ИСТОРИЯ ФИЛОСОФИИ И СОЦИАЛЬНО-ГУМАНИТАРНЫХ НАУК
HISTORY OF PHILOSOPHY, SOCIAL SCIENCES
AND HUMANITIES
УДК 141.3
ИСТОРИЯ ФИЛОСОФИИ И ИСТОРИЗМ: СИЗИГИЯ ИЛИ МЕЗАЛЬЯНС?*
THE HISTORY OF PHILOSOPHY AND THE HISTIRISM: THE SYZYGYA OR THE MEZALIANCE?
А.В. Дьяков A.V. Diakov
Санкт-Петербургский государственный университет, Россия, 199034, Санкт-Петербург, Университетская наб. д. 7-9
Saint-Petersburg State University, 7-9 Universytetskaya, 199034, Russia
E-mail: [email protected]
Аннотация
В статье рассматриваются взаимоотношения истории философии и историзма как теоретической и идеологической парадигмы европейской цивилизации. Автор рассматривает вопрос о необходимости историзма как основания академической истории философии, анализирует идеологические коннотации историзма и их значение для историко-философской работы. Опыт работы историка философии при этом оказывается опытом политическим и идеологическим. Автор выдвигает и обосновывает тезис о том, что историзм, оказывающий на традиционную историю философии столь значительное влияние, не является ее неизбежным спутником.
Abstract
The article examines the relationship between the history of philosophy and historicism as a theoretical and ideological paradigm of European civilization. Author considers the question of the necessity of historicism as the basis for the academic history of philosophy, analyzes the ideological connotations of historicism and their significance for historical and philosophical work. The experience of the historian of philosophy at the same time is an experience of political and ideological. The author puts forward and substantiates the thesis that historicism, which exerts such a significant influence on the traditional history of philosophy, is not its inevitable companion.
Ключевые слова: история философии, историк философии, историзм, опыт, современность Keywords: history of philosophy, historian of philosophy, historicism, experience, modernity.
История философии родилась вместе с историзмом как феноменом европейского сознания и вовсе не является ровесницей самой философии, как соблазнительно было бы думать, ссылаясь для пущей убедительности на тексты вроде 7-го письма Платона или на
* Работа выполнена при поддержке Российского научного фонда (проект № 17-18-01440 «Антропологическое измерение истории философии»).

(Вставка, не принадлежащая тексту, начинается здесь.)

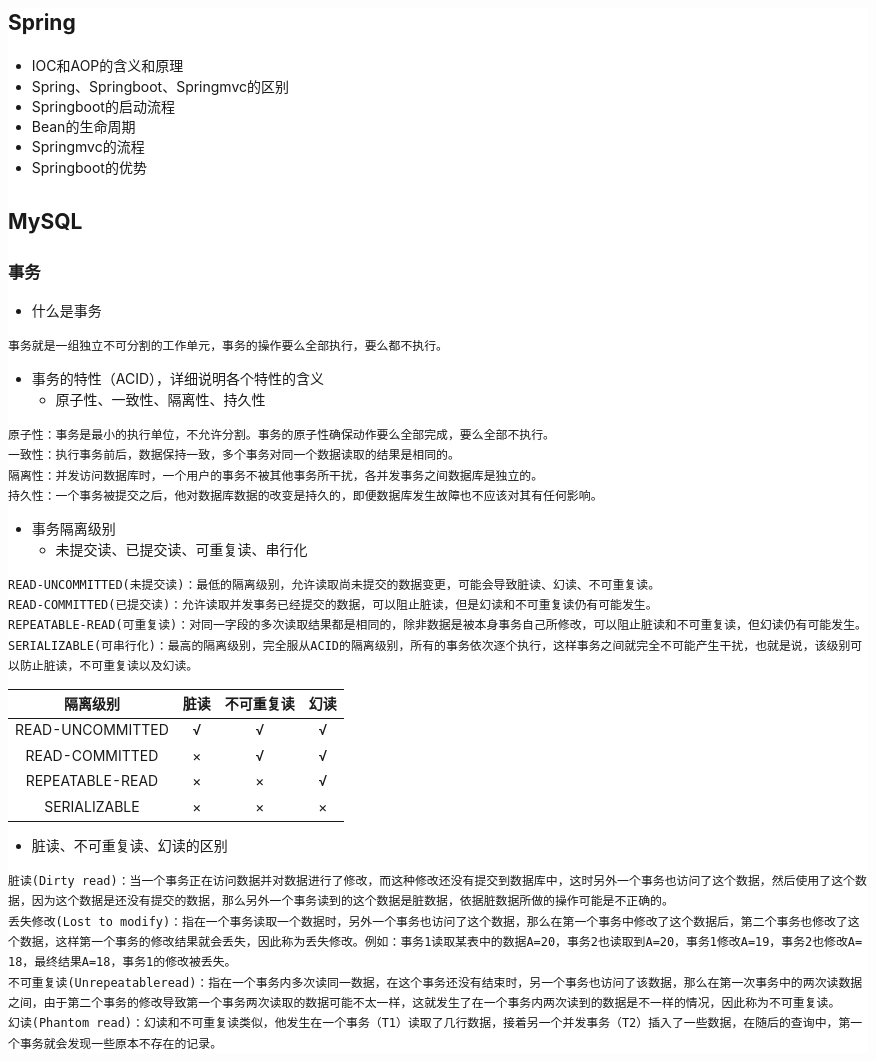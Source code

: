 ## Spring

+ IOC和AOP的含义和原理
+ Spring、Springboot、Springmvc的区别
+ Springboot的启动流程
+ Bean的生命周期
+ Springmvc的流程
+ Springboot的优势

## MySQL

### 事务

+ 什么是事务

```
事务就是一组独立不可分割的工作单元，事务的操作要么全部执行，要么都不执行。
```

+ 事务的特性（ACID），详细说明各个特性的含义
  + 原子性、一致性、隔离性、持久性

```
原子性：事务是最小的执行单位，不允许分割。事务的原子性确保动作要么全部完成，要么全部不执行。
一致性：执行事务前后，数据保持一致，多个事务对同一个数据读取的结果是相同的。
隔离性：并发访问数据库时，一个用户的事务不被其他事务所干扰，各并发事务之间数据库是独立的。
持久性：一个事务被提交之后，他对数据库数据的改变是持久的，即便数据库发生故障也不应该对其有任何影响。
```

+ 事务隔离级别
  + 未提交读、已提交读、可重复读、串行化

```
READ-UNCOMMITTED(未提交读)：最低的隔离级别，允许读取尚未提交的数据变更，可能会导致脏读、幻读、不可重复读。
READ-COMMITTED(已提交读)：允许读取并发事务已经提交的数据，可以阻止脏读，但是幻读和不可重复读仍有可能发生。
REPEATABLE-READ(可重复读)：对同一字段的多次读取结果都是相同的，除非数据是被本身事务自己所修改，可以阻止脏读和不可重复读，但幻读仍有可能发生。
SERIALIZABLE(可串行化)：最高的隔离级别，完全服从ACID的隔离级别，所有的事务依次逐个执行，这样事务之间就完全不可能产生干扰，也就是说，该级别可以防止脏读，不可重复读以及幻读。
```

|     隔离级别     | 脏读 | 不可重复读 | 幻读 |
| :--------------: | :--: | :--------: | :--: |
| READ-UNCOMMITTED |  √   |     √      |  √   |
|  READ-COMMITTED  |  ×   |     √      |  √   |
| REPEATABLE-READ  |  ×   |     ×      |  √   |
|   SERIALIZABLE   |  ×   |     ×      |  ×   |

+ 脏读、不可重复读、幻读的区别

```
脏读(Dirty read)：当一个事务正在访问数据并对数据进行了修改，而这种修改还没有提交到数据库中，这时另外一个事务也访问了这个数据，然后使用了这个数据，因为这个数据是还没有提交的数据，那么另外一个事务读到的这个数据是脏数据，依据脏数据所做的操作可能是不正确的。
丢失修改(Lost to modify)：指在一个事务读取一个数据时，另外一个事务也访问了这个数据，那么在第一个事务中修改了这个数据后，第二个事务也修改了这个数据，这样第一个事务的修改结果就会丢失，因此称为丢失修改。例如：事务1读取某表中的数据A=20，事务2也读取到A=20，事务1修改A=19，事务2也修改A=18，最终结果A=18，事务1的修改被丢失。
不可重复读(Unrepeatableread)：指在一个事务内多次读同一数据，在这个事务还没有结束时，另一个事务也访问了该数据，那么在第一次事务中的两次读数据之间，由于第二个事务的修改导致第一个事务两次读取的数据可能不太一样，这就发生了在一个事务内两次读到的数据是不一样的情况，因此称为不可重复读。
幻读(Phantom read)：幻读和不可重复读类似，他发生在一个事务（T1）读取了几行数据，接着另一个并发事务（T2）插入了一些数据，在随后的查询中，第一个事务就会发现一些原本不存在的记录。
```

знаменитый аристотелевский корпус. Эта «античная история философии» представляет собой скорее историю философов и их суждений. Название сочинения Диогена Лаэртского весьма точно фиксирует характер и цели подобных писаний: речь здесь именно что идет «О жизни, учениях и изречениях знаменитых философов». Другими словами, в античности перед нами всегда собрание замечательных высказываний, жизнеописаний мудрецов и их мыслей. Даже если речь идет, как у Аристотеля, о какой-то общей картине развития мысли, а учениям философов дается оценка с точки зрения определенных достижений, перед нами никогда не предстает история философии в современном смысле [См. 5]. Средневековье не знает истории философии потому, что не знает философии в чистом виде, свободной от религиозных целей и от догматов веры. Однако мы не находим истории философии и в классическую эпоху, которая представляет философию царицей наук. Во всех случаях причина, по сути, одна: представление о существовании истины, не зависящей от того, кто и когда берется эту истину отыскивать. Ситуация меняется лишь в тот век, когда в пространстве европейской культуры утверждается мысль о различии путей, которыми движутся разные народы, а стало быть, их философы.

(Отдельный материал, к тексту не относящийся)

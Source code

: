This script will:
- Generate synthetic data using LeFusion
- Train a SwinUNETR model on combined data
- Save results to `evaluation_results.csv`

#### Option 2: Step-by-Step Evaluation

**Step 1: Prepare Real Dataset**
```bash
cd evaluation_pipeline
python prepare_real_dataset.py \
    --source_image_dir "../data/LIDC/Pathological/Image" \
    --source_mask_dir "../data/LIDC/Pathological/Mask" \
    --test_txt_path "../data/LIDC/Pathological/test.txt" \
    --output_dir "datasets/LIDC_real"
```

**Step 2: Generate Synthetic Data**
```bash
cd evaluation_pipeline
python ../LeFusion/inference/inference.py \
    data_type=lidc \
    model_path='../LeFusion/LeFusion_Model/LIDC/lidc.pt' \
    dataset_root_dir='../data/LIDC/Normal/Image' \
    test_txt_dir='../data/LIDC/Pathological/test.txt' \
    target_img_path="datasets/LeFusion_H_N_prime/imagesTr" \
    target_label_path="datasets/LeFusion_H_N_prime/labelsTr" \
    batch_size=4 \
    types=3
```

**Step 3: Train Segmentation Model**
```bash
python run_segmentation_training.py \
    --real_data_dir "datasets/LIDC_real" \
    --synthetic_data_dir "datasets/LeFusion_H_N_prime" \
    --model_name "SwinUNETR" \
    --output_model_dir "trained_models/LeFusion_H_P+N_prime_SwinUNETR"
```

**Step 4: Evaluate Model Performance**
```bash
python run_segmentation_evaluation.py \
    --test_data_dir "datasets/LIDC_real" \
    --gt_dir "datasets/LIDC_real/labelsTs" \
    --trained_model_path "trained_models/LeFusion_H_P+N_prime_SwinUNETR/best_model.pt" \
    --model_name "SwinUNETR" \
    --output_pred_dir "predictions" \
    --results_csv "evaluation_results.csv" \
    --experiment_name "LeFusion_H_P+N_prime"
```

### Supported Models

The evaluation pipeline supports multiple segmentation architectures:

ХУ11-е столетие с его механицизмом считает своим открытием то, что было уже основанием античной философии, - веру в то, что мироздание подчиняется умопостигаемым законам (Гатри). А поскольку законы эти действуют во всех уголках вселенной, они могут быть открыты кем угодно и когда угодно. Следовательно, философы различаются не своей национальностью или временем своего земного существования, а степенью приближения к истине. С этой точки зрения можно говорить о древних, подошедших вплотную к ее открытию, и противопоставлять им схоластов, деятельность которых лишь затуманивала и скрывала ее. Новый век мыслился как век освобождения от пут, мешавших постигать истину, так что противопоставление «древних» и «новых» выговаривало для «новых» привилегию бесконечного приближения к тому, что «древние» лишь смутно провидели. Тем самым создавалась обратная перспектива, в которой та же античная философия виделась несовершенным подобием современной.

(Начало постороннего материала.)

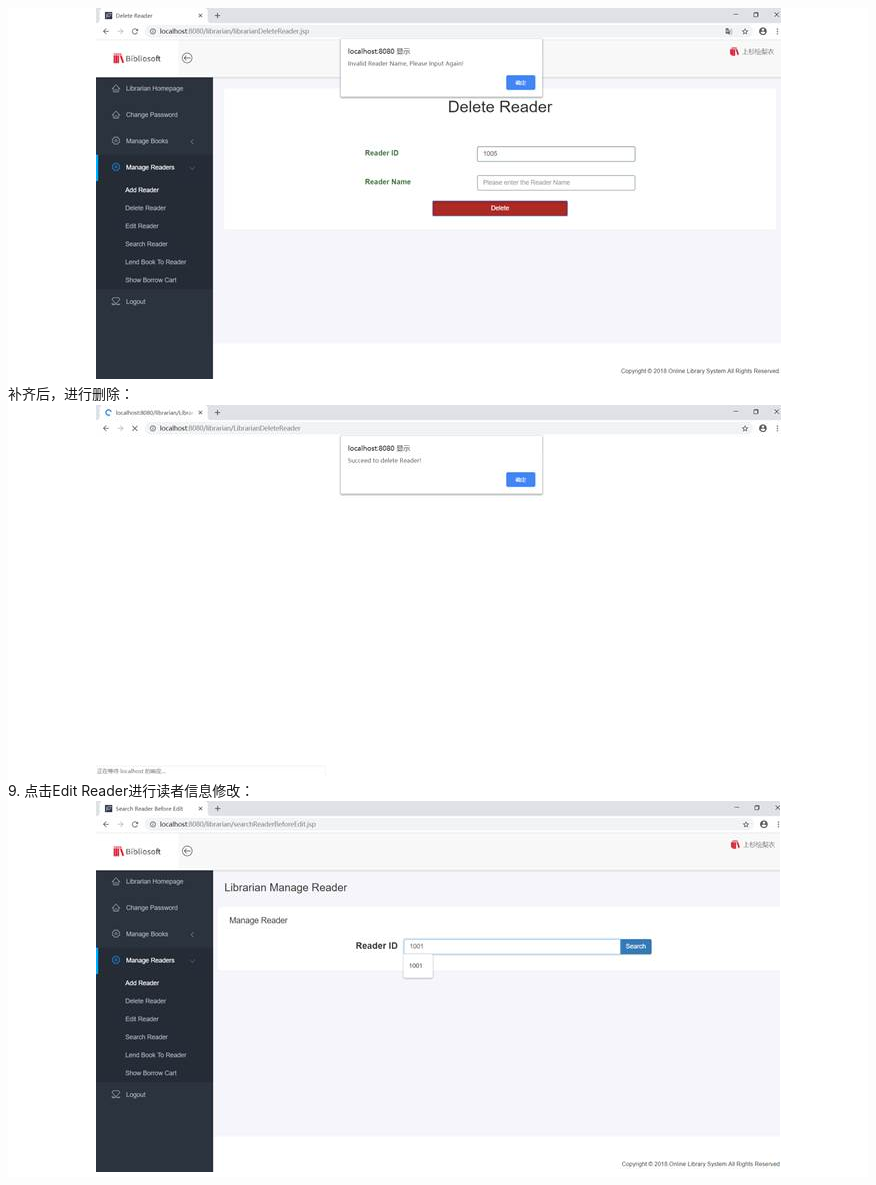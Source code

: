 <div align=center><img src="./image/image139.jpg"/></div>   
补齐后，进行删除：   
<div align=center><img src="./image/image141.jpg"/></div>   
9. 点击Edit Reader进行读者信息修改：   
<div align=center><img src="./image/image143.jpg"/></div>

Это был век универсализма, выражавшегося и в поисках пригодного для всех областей метода, и в миссионерском движении, целью которого было распространение христианской религии на весь мир, и в серии революций, распространявших идеи гражданского равенства. Разум мог открывать лишь универсальное, тогда как частное свидетельствовало о какой-то недостаточности. Утверждая разумный характер какого-либо института или целого общества, утверждали его универсальность и пригодность в качестве всеобщего образца. Канцлер Бэкон в своей «Новой Атлантиде» изобразил такое совершенное общество, которое, однако, располагалось на удаленном острове, отчего и не было до поры известно европейцам. Поскольку распространение здесь истинной религии путем апостольской проповеди было невозможно, Бэкону пришлось прибегнуть к вставной истории о чудесном ковчеге, приплывшем по морю и принесшем островитянам полный комплект священных текстов этой религии. Такова была цена универсализма. В последующие два столетия было написано множество других сочинений в жанре утопии, и обитатели описываемых в них земель исповедовали большей частью не христианство как таковое, а некую «религию разума», также пригодную в качестве единственно верной для всего человечества. Потом явилась мысль о том, что общества могут быть разумными и отличаясь друг от друга.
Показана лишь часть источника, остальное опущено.